• **Provided records**:
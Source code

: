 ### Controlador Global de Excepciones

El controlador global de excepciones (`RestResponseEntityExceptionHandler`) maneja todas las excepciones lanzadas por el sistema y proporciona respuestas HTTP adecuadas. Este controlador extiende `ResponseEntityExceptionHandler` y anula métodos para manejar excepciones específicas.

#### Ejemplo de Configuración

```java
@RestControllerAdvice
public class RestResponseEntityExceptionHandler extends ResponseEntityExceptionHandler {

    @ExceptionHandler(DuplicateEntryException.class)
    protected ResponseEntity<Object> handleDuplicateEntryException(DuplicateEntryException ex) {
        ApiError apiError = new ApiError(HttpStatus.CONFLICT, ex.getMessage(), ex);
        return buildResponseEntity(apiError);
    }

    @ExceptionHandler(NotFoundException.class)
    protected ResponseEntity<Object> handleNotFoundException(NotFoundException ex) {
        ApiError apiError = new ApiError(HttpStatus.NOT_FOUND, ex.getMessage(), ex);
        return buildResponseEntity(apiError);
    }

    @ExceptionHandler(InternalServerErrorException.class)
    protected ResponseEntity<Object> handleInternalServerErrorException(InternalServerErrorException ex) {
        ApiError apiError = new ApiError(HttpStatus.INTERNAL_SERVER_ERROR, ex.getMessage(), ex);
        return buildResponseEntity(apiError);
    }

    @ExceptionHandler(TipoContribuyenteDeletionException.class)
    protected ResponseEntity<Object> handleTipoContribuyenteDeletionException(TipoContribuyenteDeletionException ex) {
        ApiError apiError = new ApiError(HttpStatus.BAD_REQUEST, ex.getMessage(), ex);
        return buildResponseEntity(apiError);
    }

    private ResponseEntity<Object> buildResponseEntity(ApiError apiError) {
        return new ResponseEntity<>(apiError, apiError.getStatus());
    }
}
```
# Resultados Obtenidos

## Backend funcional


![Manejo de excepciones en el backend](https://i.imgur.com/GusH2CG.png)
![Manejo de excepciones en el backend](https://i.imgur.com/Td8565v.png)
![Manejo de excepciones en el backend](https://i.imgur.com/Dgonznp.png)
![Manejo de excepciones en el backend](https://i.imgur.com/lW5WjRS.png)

• **The task**: The answer should consist of every line from the listing above that includes the word "Object".

• **Task answer**:
    protected ResponseEntity<Object> handleDuplicateEntryException(DuplicateEntryException ex) {
    protected ResponseEntity<Object> handleNotFoundException(NotFoundException ex) {
    protected ResponseEntity<Object> handleInternalServerErrorException(InternalServerErrorException ex) {
    protected ResponseEntity<Object> handleTipoContribuyenteDeletionException(TipoContribuyenteDeletionException ex) {
    private ResponseEntity<Object> buildResponseEntity(ApiError apiError) {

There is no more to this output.